▶ **How to complete this task**
From the records below, please repeat exactly the line that has "https://twitter.com/oct0xor", the line that has "由于我无法获得该漏洞利用程序（与卡巴斯基不同？），我尝试在 Windows 10", and every line between them, and nothing else.

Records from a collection
_ _ _ _
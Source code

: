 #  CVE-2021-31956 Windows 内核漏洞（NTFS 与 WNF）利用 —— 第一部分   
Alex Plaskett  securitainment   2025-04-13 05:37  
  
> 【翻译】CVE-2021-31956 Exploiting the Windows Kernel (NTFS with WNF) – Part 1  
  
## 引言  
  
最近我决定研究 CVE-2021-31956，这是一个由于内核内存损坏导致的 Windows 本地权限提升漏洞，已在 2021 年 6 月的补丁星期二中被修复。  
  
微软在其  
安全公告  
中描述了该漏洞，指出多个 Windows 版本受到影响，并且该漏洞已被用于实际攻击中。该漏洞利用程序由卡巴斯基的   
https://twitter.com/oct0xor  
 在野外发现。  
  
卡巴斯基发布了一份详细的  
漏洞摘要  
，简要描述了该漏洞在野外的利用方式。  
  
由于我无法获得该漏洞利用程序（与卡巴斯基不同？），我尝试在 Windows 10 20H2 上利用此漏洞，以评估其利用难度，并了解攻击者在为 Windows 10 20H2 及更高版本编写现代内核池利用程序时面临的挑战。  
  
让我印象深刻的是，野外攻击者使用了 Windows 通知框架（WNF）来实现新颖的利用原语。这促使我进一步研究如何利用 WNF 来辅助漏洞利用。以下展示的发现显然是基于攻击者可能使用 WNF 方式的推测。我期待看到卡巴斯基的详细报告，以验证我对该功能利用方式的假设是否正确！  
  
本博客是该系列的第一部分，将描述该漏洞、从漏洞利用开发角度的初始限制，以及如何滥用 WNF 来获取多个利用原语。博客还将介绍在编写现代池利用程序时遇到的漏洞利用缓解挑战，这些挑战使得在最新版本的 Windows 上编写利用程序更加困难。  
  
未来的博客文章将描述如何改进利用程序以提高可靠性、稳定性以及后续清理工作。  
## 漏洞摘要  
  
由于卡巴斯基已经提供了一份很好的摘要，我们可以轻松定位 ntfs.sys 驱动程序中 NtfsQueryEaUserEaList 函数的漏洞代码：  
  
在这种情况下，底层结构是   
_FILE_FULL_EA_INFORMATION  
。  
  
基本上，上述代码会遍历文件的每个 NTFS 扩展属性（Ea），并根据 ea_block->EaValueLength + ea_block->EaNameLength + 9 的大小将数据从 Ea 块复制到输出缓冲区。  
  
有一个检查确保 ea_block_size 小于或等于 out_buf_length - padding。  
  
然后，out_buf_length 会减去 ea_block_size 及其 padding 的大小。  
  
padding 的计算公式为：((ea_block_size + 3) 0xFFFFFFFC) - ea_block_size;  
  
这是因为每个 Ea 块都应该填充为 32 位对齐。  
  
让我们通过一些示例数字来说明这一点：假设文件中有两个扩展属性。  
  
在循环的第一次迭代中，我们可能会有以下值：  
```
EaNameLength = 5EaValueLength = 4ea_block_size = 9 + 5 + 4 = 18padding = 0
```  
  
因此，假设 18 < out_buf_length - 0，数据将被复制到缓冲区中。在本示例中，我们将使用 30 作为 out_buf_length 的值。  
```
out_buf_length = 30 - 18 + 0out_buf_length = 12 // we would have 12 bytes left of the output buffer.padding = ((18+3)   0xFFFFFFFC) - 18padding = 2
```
_ _ _ _
▶ **Solved exercise**
https://twitter.com/oct0xor  
 在野外发现。  
  
卡巴斯基发布了一份详细的  
漏洞摘要  
，简要描述了该漏洞在野外的利用方式。  
  
由于我无法获得该漏洞利用程序（与卡巴斯基不同？），我尝试在 Windows 10 20H2 上利用此漏洞，以评估其利用难度，并了解攻击者在为 Windows 10 20H2 及更高版本编写现代内核池利用程序时面临的挑战。  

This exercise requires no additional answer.